MATERIAL FOR THIS TASK: Begin

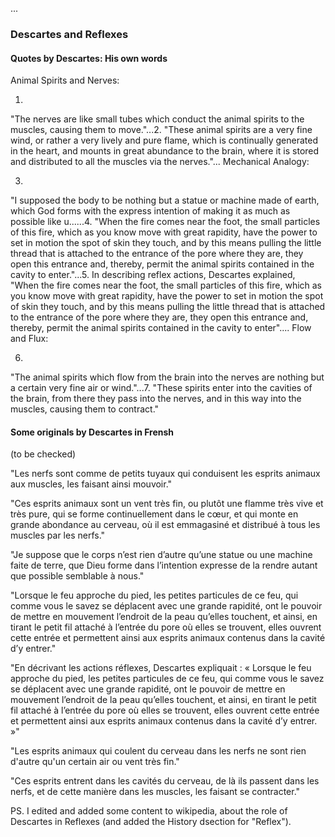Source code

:
...

### Descartes and Reflexes

#### Quotes by Descartes: His own words

Animal Spirits and Nerves:

1.
"The nerves are like small tubes which conduct the animal spirits to the muscles, causing them to move."...2.
"These animal spirits are a very fine wind, or rather a very lively and pure flame, which is continually generated in the heart, and mounts in great abundance to the brain, where it is stored and distributed to all the muscles via the nerves."...
Mechanical Analogy:

3.
"I supposed the body to be nothing but a statue or machine made of earth, which God forms with the express intention of making it as much as possible like u......4.
"When the fire comes near the foot, the small particles of this fire, which as you know move with great rapidity, have the power to set in motion the spot of skin they touch, and by this means pulling the little thread that is attached to the entrance of the pore where they are, they open this entrance and, thereby, permit the animal spirits contained in the cavity to enter."...5.
In describing reflex actions, Descartes explained,
"When the fire comes near the foot, the small particles of this fire, which as you know move with great rapidity, have the power to set in motion the spot of skin they touch, and by this means pulling the little thread that is attached to the entrance of the pore where they are, they open this entrance and, thereby, permit the animal spirits contained in the cavity to enter"​​​​....
Flow and Flux:

6.
"The animal spirits which flow from the brain into the nerves are nothing but a certain very fine air or wind."...7.
"These spirits enter into the cavities of the brain, from there they pass into the nerves, and in this way into the muscles, causing them to contract."




#### Some originals by Descartes in Frensh

(to be checked)

"Les nerfs sont comme de petits tuyaux qui conduisent les esprits animaux aux muscles, les faisant ainsi mouvoir."


"Ces esprits animaux sont un vent très fin, ou plutôt une flamme très vive et très pure, qui se forme continuellement dans le cœur, et qui monte en grande abondance au cerveau, où il est emmagasiné et distribué à tous les muscles par les nerfs."



"Je suppose que le corps n’est rien d’autre qu’une statue ou une machine faite de terre, que Dieu forme dans l’intention expresse de la rendre autant que possible semblable à nous."




"Lorsque le feu approche du pied, les petites particules de ce feu, qui comme vous le savez se déplacent avec une grande rapidité, ont le pouvoir de mettre en mouvement l’endroit de la peau qu’elles touchent, et ainsi, en tirant le petit fil attaché à l’entrée du pore où elles se trouvent, elles ouvrent cette entrée et permettent ainsi aux esprits animaux contenus dans la cavité d’y entrer."




"En décrivant les actions réflexes, Descartes expliquait : « Lorsque le feu approche du pied, les petites particules de ce feu, qui comme vous le savez se déplacent avec une grande rapidité, ont le pouvoir de mettre en mouvement l’endroit de la peau qu’elles touchent, et ainsi, en tirant le petit fil attaché à l’entrée du pore où elles se trouvent, elles ouvrent cette entrée et permettent ainsi aux esprits animaux contenus dans la cavité d’y entrer. »"



"Les esprits animaux qui coulent du cerveau dans les nerfs ne sont rien d'autre qu'un certain air ou vent très fin."


"Ces esprits entrent dans les cavités du cerveau, de là ils passent dans les nerfs, et de cette manière dans les muscles, les faisant se contracter."


PS. I edited and added some content to wikipedia, about the role of Descartes in Reflexes (and added the History dsection for "Reflex").

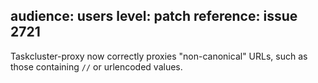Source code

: audience: users
level: patch
reference: issue 2721
---
Taskcluster-proxy now correctly proxies "non-canonical" URLs, such as those containing `//` or urlencoded values.
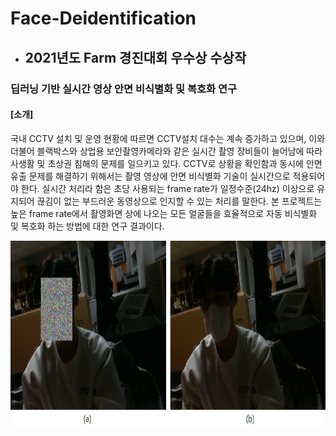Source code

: # Face-Deidentification
- ## 2021년도 Farm 경진대회 우수상 수상작
### 딥러닝 기반 실시간 영상 안면 비식별화 및 복호화 연구

#### [소개]
  
  국내 CCTV 설치 및 운영 현황에 따르면 CCTV설치 대수는 계속 증가하고 있으며, 이와 더불어 블랙박스와 상업용 보안촬영카메라와 같은 실시간 촬영 장비들이 늘어남에 따라 사생활 및 초상권 침해의 문제를 일으키고 있다. CCTV로 상황을 확인함과 동시에 안면 유출 문제를 해결하기 위해서는 촬영 영상에 안면 비식별화 기술이 실시간으로 적용되어야 한다. 실시간 처리라 함은 초당 사용되는 frame rate가 일정수준(24hz) 이상으로 유지되어 끊김이 없는 부드러운 동영상으로 인지할 수 있는 처리를 말한다. 본 프로젝트는 높은 frame rate에서 촬영화면 상에 나오는 모든 얼굴들을 효율적으로 자동 비식별화 및 복호화 하는 방법에 대한 연구 결과이다.  

<img src="https://github.com/Kyewon-Park/Face-Deidentification/blob/main/1.PNG" height="300px" title="비식별화 및 복호화 예시" alt="비식별화 및 복호화 예시"></img><br/>
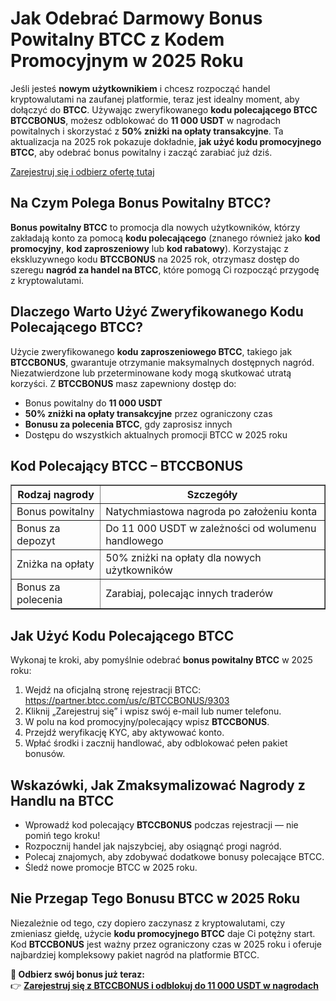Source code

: <h1>Jak Odebrać Darmowy Bonus Powitalny BTCC z Kodem Promocyjnym w 2025 Roku</h1>

<p>Jeśli jesteś <strong>nowym użytkownikiem</strong> i chcesz rozpocząć handel kryptowalutami na zaufanej platformie, teraz jest idealny moment, aby dołączyć do <strong>BTCC</strong>. Używając zweryfikowanego <strong>kodu polecającego BTCC</strong> <strong>BTCCBONUS</strong>, możesz odblokować do <strong>11 000 USDT</strong> w nagrodach powitalnych i skorzystać z <strong>50% zniżki na opłaty transakcyjne</strong>. Ta aktualizacja na 2025 rok pokazuje dokładnie, <strong>jak użyć kodu promocyjnego BTCC</strong>, aby odebrać bonus powitalny i zacząć zarabiać już dziś.</p>
<p><a href="https://partner.btcc.com/us/c/BTCCBONUS/9303" target="_blank">Zarejestruj się i odbierz ofertę tutaj</a></p>

<img src="https://images.mirror-media.xyz/publication-images/coUQdNFTBSC-vRmh-Y4B7.png?height=500&amp;width=1000" decoding="async" data-nimg="fill" class="css-xah9so" style="position: absolute; inset: 0px; box-sizing: border-box; padding: 0px; border: none; margin: auto; display: block; width: 0px; height: 0px; min-width: 100%; max-width: 100%; min-height: 100%; max-height: 100%;">
<h2>Na Czym Polega Bonus Powitalny BTCC?</h2>

<p><strong>Bonus powitalny BTCC</strong> to promocja dla nowych użytkowników, którzy zakładają konto za pomocą <strong>kodu polecającego</strong> (znanego również jako <strong>kod promocyjny</strong>, <strong>kod zaproszeniowy</strong> lub <strong>kod rabatowy</strong>). Korzystając z ekskluzywnego kodu <strong>BTCCBONUS</strong> na 2025 rok, otrzymasz dostęp do szeregu <strong>nagród za handel na BTCC</strong>, które pomogą Ci rozpocząć przygodę z kryptowalutami.</p>

<h2>Dlaczego Warto Użyć Zweryfikowanego Kodu Polecającego BTCC?</h2>

<p>Użycie zweryfikowanego <strong>kodu zaproszeniowego BTCC</strong>, takiego jak <strong>BTCCBONUS</strong>, gwarantuje otrzymanie maksymalnych dostępnych nagród. Niezatwierdzone lub przeterminowane kody mogą skutkować utratą korzyści. Z <strong>BTCCBONUS</strong> masz zapewniony dostęp do:</p>

<ul>
<li>Bonus powitalny do <strong>11 000 USDT</strong></li>
<li><strong>50% zniżki na opłaty transakcyjne</strong> przez ograniczony czas</li>
<li><strong>Bonusu za polecenia BTCC</strong>, gdy zaprosisz innych</li>
<li>Dostępu do wszystkich aktualnych promocji BTCC w 2025 roku</li>
</ul>

<h2>Kod Polecający BTCC – BTCCBONUS</h2>

<table border="1">
<tr><th>Rodzaj nagrody</th><th>Szczegóły</th></tr>
<tr><td>Bonus powitalny</td><td>Natychmiastowa nagroda po założeniu konta</td></tr>
<tr><td>Bonus za depozyt</td><td>Do 11 000 USDT w zależności od wolumenu handlowego</td></tr>
<tr><td>Zniżka na opłaty</td><td>50% zniżki na opłaty dla nowych użytkowników</td></tr>
<tr><td>Bonus za polecenia</td><td>Zarabiaj, polecając innych traderów</td></tr>
</table>

<h2>Jak Użyć Kodu Polecającego BTCC</h2>

<p>Wykonaj te kroki, aby pomyślnie odebrać <strong>bonus powitalny BTCC</strong> w 2025 roku:</p>

<ol>
<li>Wejdź na oficjalną stronę rejestracji BTCC: <a href="https://partner.btcc.com/us/c/BTCCBONUS/9303" target="_blank">https://partner.btcc.com/us/c/BTCCBONUS/9303</a></li>
<li>Kliknij „Zarejestruj się” i wpisz swój e-mail lub numer telefonu.</li>
<li>W polu na kod promocyjny/polecający wpisz <strong>BTCCBONUS</strong>.</li>
<li>Przejdź weryfikację KYC, aby aktywować konto.</li>
<li>Wpłać środki i zacznij handlować, aby odblokować pełen pakiet bonusów.</li>
</ol>

<h2>Wskazówki, Jak Zmaksymalizować Nagrody z Handlu na BTCC</h2>

<ul>
<li>Wprowadź kod polecający <strong>BTCCBONUS</strong> podczas rejestracji — nie pomiń tego kroku!</li>
<li>Rozpocznij handel jak najszybciej, aby osiągnąć progi nagród.</li>
<li>Polecaj znajomych, aby zdobywać dodatkowe bonusy polecające BTCC.</li>
<li>Śledź nowe promocje BTCC w 2025 roku.</li>
</ul>

<h2>Nie Przegap Tego Bonusu BTCC w 2025 Roku</h2>

<p>Niezależnie od tego, czy dopiero zaczynasz z kryptowalutami, czy zmieniasz giełdę, użycie <strong>kodu promocyjnego BTCC</strong> daje Ci potężny start. Kod <strong>BTCCBONUS</strong> jest ważny przez ograniczony czas w 2025 roku i oferuje najbardziej kompleksowy pakiet nagród na platformie BTCC.</p>

<p><strong>🎁 Odbierz swój bonus już teraz:</strong><br>
👉 <a href="https://partner.btcc.com/us/c/BTCCBONUS/9303" target="_blank"><strong>Zarejestruj się z BTCCBONUS i odblokuj do 11 000 USDT w nagrodach</strong></a></p>
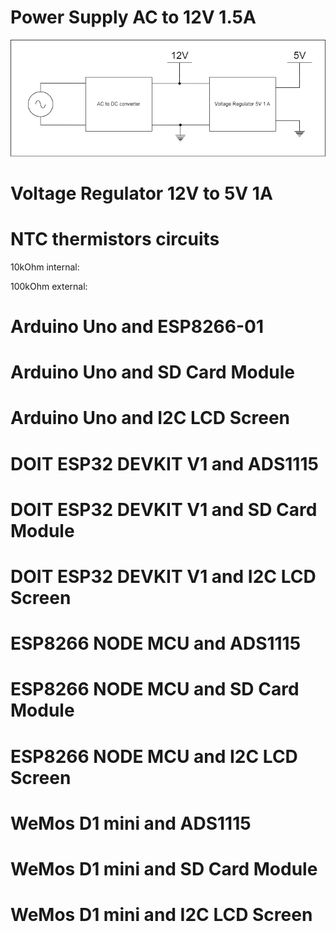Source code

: # Power Supply AC to 12V 1.5A

![Block_Diagram_Power_Supply](Power-Supply.png)

# Voltage Regulator 12V to 5V 1A

# NTC thermistors circuits

10kOhm internal:

100kOhm external:

# Arduino Uno and ESP8266-01

# Arduino Uno and SD Card Module

# Arduino Uno and I2C LCD Screen

# DOIT ESP32 DEVKIT V1 and ADS1115

# DOIT ESP32 DEVKIT V1 and SD Card Module

# DOIT ESP32 DEVKIT V1 and I2C LCD Screen

# ESP8266 NODE MCU and ADS1115

# ESP8266 NODE MCU and SD Card Module

# ESP8266 NODE MCU and I2C LCD Screen

# WeMos D1 mini and ADS1115

# WeMos D1 mini and SD Card Module

# WeMos D1 mini and I2C LCD Screen
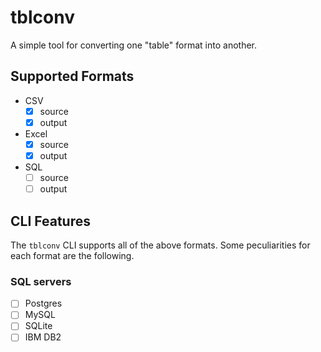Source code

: # tblconv

A simple tool for converting one "table" format into another.

## Supported Formats

* CSV
  - [x] source
  - [x] output
* Excel
  - [x] source
  - [x] output
* SQL
  - [ ] source
  - [ ] output

## CLI Features

The `tblconv` CLI supports all of the above formats. Some peculiarities for each
format are the following.

### SQL servers

- [ ] Postgres
- [ ] MySQL
- [ ] SQLite
- [ ] IBM DB2
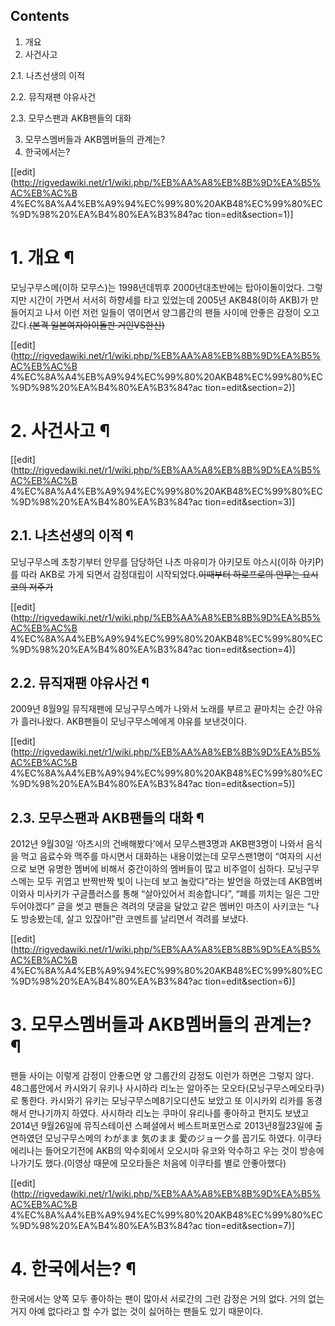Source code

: ## Contents

    

1. 개요 
2. 사건사고 
    

2.1. 나츠선생의 이적

2.2. 뮤직재팬 야유사건

2.3. 모무스팬과 AKB팬들의 대화

3. 모무스멤버들과 AKB멤버들의 관계는? 
4. 한국에서는? 

[[edit](http://rigvedawiki.net/r1/wiki.php/%EB%AA%A8%EB%8B%9D%EA%B5%AC%EB%AC%B
4%EC%8A%A4%EB%A9%94%EC%99%80%20AKB48%EC%99%80%EC%9D%98%20%EA%B4%80%EA%B3%84?ac
tion=edit&section=1)]

# 1. 개요 ¶

모닝구무스메(이하 모무스)는 1998년데뷔후 2000년대초반에는 탑아이돌이었다. 그렇지만 시간이 가면서 서서히 하향세를 타고 있었는데
2005년 AKB48(이하 AKB)가 만들어지고 나서 이런 저런 일들이 엮이면서 양그룹간의 팬들 사이에 안좋은 감정이
오고갔다.<del>(본격 일본여자아이돌판 거인VS한신)</del>

  

[[edit](http://rigvedawiki.net/r1/wiki.php/%EB%AA%A8%EB%8B%9D%EA%B5%AC%EB%AC%B
4%EC%8A%A4%EB%A9%94%EC%99%80%20AKB48%EC%99%80%EC%9D%98%20%EA%B4%80%EA%B3%84?ac
tion=edit&section=2)]

# 2. 사건사고 ¶

[[edit](http://rigvedawiki.net/r1/wiki.php/%EB%AA%A8%EB%8B%9D%EA%B5%AC%EB%AC%B
4%EC%8A%A4%EB%A9%94%EC%99%80%20AKB48%EC%99%80%EC%9D%98%20%EA%B4%80%EA%B3%84?ac
tion=edit&section=3)]

## 2.1. 나츠선생의 이적 ¶

모닝구무스메 초창기부터 안무를 담당하던 나츠 마유미가 아키모토 야스시(이하 아키P)를 따라 AKB로 가게 되면서 감정대립이
시작되었다.<del>이때부터 하로프로의 안무는 요시코의 저주가</del>

  

[[edit](http://rigvedawiki.net/r1/wiki.php/%EB%AA%A8%EB%8B%9D%EA%B5%AC%EB%AC%B
4%EC%8A%A4%EB%A9%94%EC%99%80%20AKB48%EC%99%80%EC%9D%98%20%EA%B4%80%EA%B3%84?ac
tion=edit&section=4)]

## 2.2. 뮤직재팬 야유사건 ¶

2009년 8월9일 뮤직재팬에 모닝구무스메가 나와서 노래를 부르고 끝마치는 순간 야유가 흘러나왔다. AKB팬들이 모닝구무스메에게 야유를
보낸것이다.

  

[[edit](http://rigvedawiki.net/r1/wiki.php/%EB%AA%A8%EB%8B%9D%EA%B5%AC%EB%AC%B
4%EC%8A%A4%EB%A9%94%EC%99%80%20AKB48%EC%99%80%EC%9D%98%20%EA%B4%80%EA%B3%84?ac
tion=edit&section=5)]

## 2.3. 모무스팬과 AKB팬들의 대화 ¶

2012년 9월30일 ‘아츠시의 건배해봤다’에서 모무스팬3명과 AKB팬3명이 나와서 음식을 먹고 음료수와 맥주를 마시면서 대화하는
내용이었는데 모무스팬1명이 “여자의 시선으로 보면 유명한 멤버에 비해서 중간이하의 멤버들이 많고 비주얼이 심하다. 모닝구무스메는 모두 귀엽고
반짝반짝 빛이 나는데 보고 놀랐다”라는 발언을 하였는데 AKB멤버 이와사 미사키가 구글플러스를 통해 “살아있어서 죄송합니다”, “폐를 끼치는
일은 그만두어야겠다” 글을 썻고 팬들은 격려의 댓글을 달았고 같은 멤버인 마츠이 사키코는 “나도 방송봤는데, 살고 있잖아!”란 코멘트를
날리면서 격려를 보냈다.

  

[[edit](http://rigvedawiki.net/r1/wiki.php/%EB%AA%A8%EB%8B%9D%EA%B5%AC%EB%AC%B
4%EC%8A%A4%EB%A9%94%EC%99%80%20AKB48%EC%99%80%EC%9D%98%20%EA%B4%80%EA%B3%84?ac
tion=edit&section=6)]

# 3. 모무스멤버들과 AKB멤버들의 관계는? ¶

팬들 사이는 이렇게 감정이 안좋으면 양 그룹간의 감정도 이런가 하면은 그렇지 않다. 48그룹안에서 카시와기 유키나 사시하라 리노는 알아주는
모오타(모닝구무스메오타쿠)로 통한다. 카시와기 유키는 모닝구무스메8기오디션도 보았고 또 이시카외 리카를 동경해서 만나기까지 하였다. 사시하라
리노는 쿠마이 유리나를 좋아하고 편지도 보냈고 2014년 9월26일에 뮤직스테이션 스페셜에서 베스트퍼포먼스로 2013년8월23일에 출연하였던
모닝구무스메의 わがまま 気のまま 愛のジョーク를 꼽기도 하였다. 이쿠타 에리나는 들어오기전에 AKB의 악수회에서 오오시마 유코와 악수하고 우는
것이 방송에 나가기도 했다.(이영상 때문에 모오타들은 처음에 이쿠타를 별로 안좋아했다)

  
  

[[edit](http://rigvedawiki.net/r1/wiki.php/%EB%AA%A8%EB%8B%9D%EA%B5%AC%EB%AC%B
4%EC%8A%A4%EB%A9%94%EC%99%80%20AKB48%EC%99%80%EC%9D%98%20%EA%B4%80%EA%B3%84?ac
tion=edit&section=7)]

# 4. 한국에서는? ¶

한국에서는 양쪽 모두 좋아하는 팬이 많아서 서로간의 그런 감정은 거의 없다. 거의 없는거지 아예 없다라고 할 수가 없는 것이 싫어하는 팬들도
있기 때문이다.

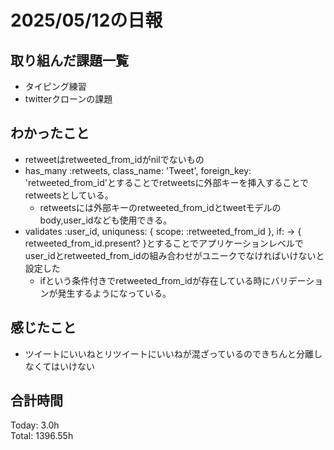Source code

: # 2025/05/12の日報
## 取り組んだ課題一覧
* タイピング練習
* twitterクローンの課題
## わかったこと 
* retweetはretweeted_from_idがnilでないもの
* has_many :retweets, class_name: 'Tweet', foreign_key: 'retweeted_from_id'とすることでretweetsに外部キーを挿入することでretweetsとしている。
  * retweetsには外部キーのretweeted_from_idとtweetモデルのbody,user_idなども使用できる。
* validates :user_id, uniquness: { scope: :retweeted_from_id }, if: -> { retweeted_from_id.present? }とすることでアプリケーションレベルでuser_idとretweeted_from_idの組み合わせがユニークでなければいけないと設定した
  * ifという条件付きでretweeted_from_idが存在している時にバリデーションが発生するようになっている。
 
## 感じたこと
* ツイートにいいねとリツイートにいいねが混ざっているのできちんと分離しなくてはいけない
##  合計時間 
Today: 3.0h<br>
Total: 1396.55h
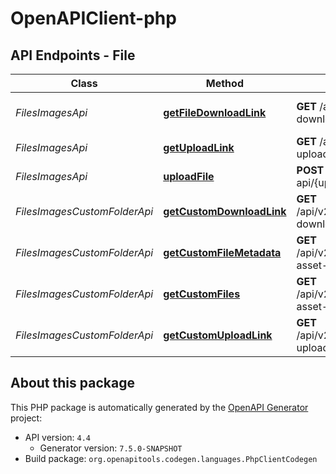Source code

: # OpenAPIClient-php

## API Endpoints - File

Class | Method | HTTP request | Description
------------ | ------------- | ------------- | -------------
*FilesImagesApi* | [**getFileDownloadLink**](docs/File/Api/FilesImagesApi.md#getfiledownloadlink) | **GET** /api/v2.1/dtable/app-download-link/ | Get File Download Link
*FilesImagesApi* | [**getUploadLink**](docs/File/Api/FilesImagesApi.md#getuploadlink) | **GET** /api/v2.1/dtable/app-upload-link/ | Get Upload Link
*FilesImagesApi* | [**uploadFile**](docs/File/Api/FilesImagesApi.md#uploadfile) | **POST** /seafhttp/upload-api/{upload_link}?ret-json&#x3D;1 | Upload File (or Image)
*FilesImagesCustomFolderApi* | [**getCustomDownloadLink**](docs/File/Api/FilesImagesCustomFolderApi.md#getcustomdownloadlink) | **GET** /api/v2.1/dtable/custom/app-download-link | Get Download Link
*FilesImagesCustomFolderApi* | [**getCustomFileMetadata**](docs/File/Api/FilesImagesCustomFolderApi.md#getcustomfilemetadata) | **GET** /api/v2.1/dtable/custom/app-asset-file/ | Get File Metadata
*FilesImagesCustomFolderApi* | [**getCustomFiles**](docs/File/Api/FilesImagesCustomFolderApi.md#getcustomfiles) | **GET** /api/v2.1/dtable/custom/app-asset-dir/ | Get Files from Folder
*FilesImagesCustomFolderApi* | [**getCustomUploadLink**](docs/File/Api/FilesImagesCustomFolderApi.md#getcustomuploadlink) | **GET** /api/v2.1/dtable/custom/app-upload-link/ | Get Upload Link


## About this package

This PHP package is automatically generated by the [OpenAPI Generator](https://openapi-generator.tech) project:

- API version: `4.4`
    - Generator version: `7.5.0-SNAPSHOT`
- Build package: `org.openapitools.codegen.languages.PhpClientCodegen`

MATERIAL FOR THIS TASK: End

#### [EXERCISE REQUIREMENTS]
Copy out the lines above exactly, beginning at the one that contains "날리면서 격려를 보냈다." and ending at the one that contains "리노는 쿠마이 유리나를".

#### [RESULT]
날리면서 격려를 보냈다.

  

[[edit](http://rigvedawiki.net/r1/wiki.php/%EB%AA%A8%EB%8B%9D%EA%B5%AC%EB%AC%B
4%EC%8A%A4%EB%A9%94%EC%99%80%20AKB48%EC%99%80%EC%9D%98%20%EA%B4%80%EA%B3%84?ac
tion=edit&section=6)]

# 3. 모무스멤버들과 AKB멤버들의 관계는? ¶

팬들 사이는 이렇게 감정이 안좋으면 양 그룹간의 감정도 이런가 하면은 그렇지 않다. 48그룹안에서 카시와기 유키나 사시하라 리노는 알아주는
모오타(모닝구무스메오타쿠)로 통한다. 카시와기 유키는 모닝구무스메8기오디션도 보았고 또 이시카외 리카를 동경해서 만나기까지 하였다. 사시하라
리노는 쿠마이 유리나를 좋아하고 편지도 보냈고 2014년 9월26일에 뮤직스테이션 스페셜에서 베스트퍼포먼스로 2013년8월23일에 출연하였던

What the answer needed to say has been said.